Wrangell’s Dove Tree ceremony gives a chance grieve and remember at the start of the holidays

Alice Rooney adds a dove to Wrangell’s Dove Tree on Nov. 28, 2021. (Sage Smiley/KSTK)

For many, the winter holidays are a time of togetherness. But they can also be a stark reminder of the recent loss of loved ones. For nearly two decades, Wrangell has begun the holiday season with a ceremony of remembrance for those who have passed on.

In the high-ceilinged lobby of Wrangell’s Nolan Center, a small Christmas tree with gold and white decorations stands dwarfed between two 20-foot high totems. But its purpose isn’t small at all.

Known as the Dove Tree, it’s a nearly two-decade-old tradition meant to give community members a time at the outset of the holiday season to remember and grieve loved ones lost in the years previous.

Central is the symbolism of a white dove. Hospice of Wrangell’s Alice Rooney penned a story about the bird and its importance. Cindy Martin read the story at this year’s ceremony, which took place on Nov. 28. It concludes: “No matter what your religious beliefs are, and whether the dove means to you, we hope the dove brings you comfort.”
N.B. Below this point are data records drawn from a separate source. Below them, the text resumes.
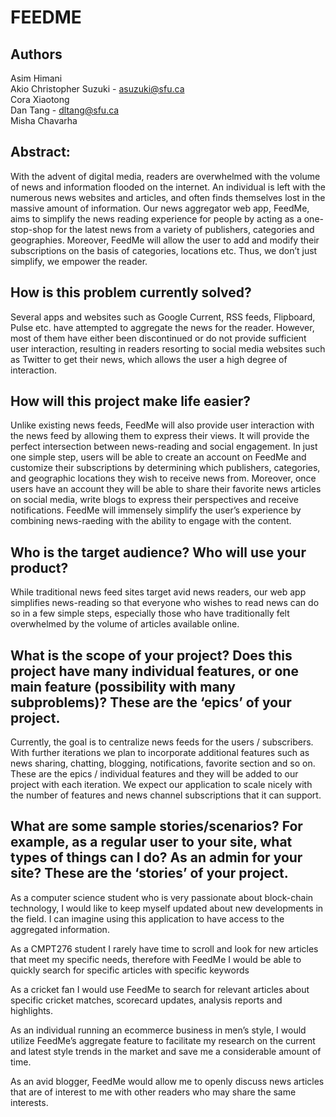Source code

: # FEEDME

## Authors

Asim Himani  
Akio Christopher Suzuki - asuzuki@sfu.ca <br />
Cora Xiaotong <br />
Dan Tang - dltang@sfu.ca <br />
Misha Chavarha




## Abstract:

With the advent of digital media, readers are overwhelmed with the volume of news and information flooded on the internet. An individual is left with the numerous news websites and articles, and often finds themselves lost in the massive amount of information. Our news aggregator web app, FeedMe, aims to simplify the news reading experience for people by acting as a one-stop-shop for the latest news from a variety of publishers, categories and  geographies. Moreover, FeedMe will allow the user to add and modify their subscriptions on the basis of categories, locations etc. Thus, we don’t just simplify, we empower the reader.


## How is this problem currently solved?

Several apps and websites such as Google Current, RSS feeds, Flipboard, Pulse etc. have attempted to aggregate the news for the reader. However, most of them have either been discontinued or do not provide sufficient user interaction, resulting in readers resorting to social media websites such as Twitter to get their news, which allows the user a high degree of interaction.

## How will this project make life easier?

Unlike existing news feeds, FeedMe will also provide user interaction with the news feed by allowing them to express their views. It will provide the perfect intersection between news-reading and social engagement.
In just one simple step, users will be able to create an account on FeedMe and customize their subscriptions by determining which publishers, categories, and geographic locations they wish to receive news from. Moreover, once users have an account they will be able to share their favorite news articles on social media, write blogs to express their perspectives and receive notifications.
FeedMe will immensely simplify the user’s experience by combining news-raeding with the ability to engage with the content.

## Who is the target audience? Who will use your product?

While traditional news feed sites target avid news readers, our web app simplifies news-reading so that everyone who wishes to read news can do so in a few simple steps, especially those who have traditionally felt overwhelmed by the volume of articles available online.

## What is the scope of your project? Does this project have many individual features, or one main feature (possibility with many subproblems)? These are the ‘epics’ of your project.

Currently, the goal is to centralize news feeds for the users / subscribers.  With further iterations we plan to incorporate additional features such as news sharing, chatting, blogging, notifications, favorite section and so on. These are the epics / individual features and they will be added to our project with each iteration. We expect our application to scale nicely with the number of features and news channel subscriptions that it can support.

## What are some sample stories/scenarios? For example, as  a regular user to your site, what types of things can I do? As an admin for your site? These are the ‘stories’ of your project.

As a computer science student who is very passionate about block-chain technology, I would like to keep myself updated about new developments in the field. I can imagine using this application to have access to the aggregated information.

As a CMPT276 student I rarely have time to scroll and look for new articles that meet my specific needs, therefore with FeedMe I would be able to quickly search for specific articles with specific keywords

As a cricket fan I would use FeedMe to search for relevant articles about specific cricket matches, scorecard updates, analysis reports and highlights.

As an individual running an ecommerce business in men’s style, I would utilize FeedMe’s aggregate feature to facilitate my research on the current and latest style trends in the market and save me a considerable amount of time.

As an avid blogger, FeedMe would allow me to openly discuss news articles that are of interest to me with other readers who may share the same interests.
A list shows some of the names of those who have passed on this year. (Sage Smiley/KSTK)

The annual Dove Tree ceremony is an interfaith celebration. Pastor Sue Bahleda of Wrangell’s Island of Faith Lutheran Church delivered the homily.

“We — each of us — are unique and particular and special,” Bahleda said. “There is no one else who has lived our story, yet in all that diversity we hold one thing in common. We die. And that is what has gathered us here today — to hold for one moment longer, the memory of those who have died. They are our mothers and our fathers, our children, our spouses, our family, our neighbors, our friends. They were ordinary and amazing. Sometimes ornery and awful, and what will we do without them? I appreciate that the symbol that we use to mark this day is a dove. It is the symbol of peace. And as we speak of those who have died, we often express this hope, ‘May they rest in peace.’ They do. I have entire faith and confidence in this.”

Wrangell also celebrated and remembered loved ones with music. Wrangell assistant librarian Sarah Scambler sang the Rogers and Hammerstein tune “You’ll Never Walk Alone,” accompanied by Rooney.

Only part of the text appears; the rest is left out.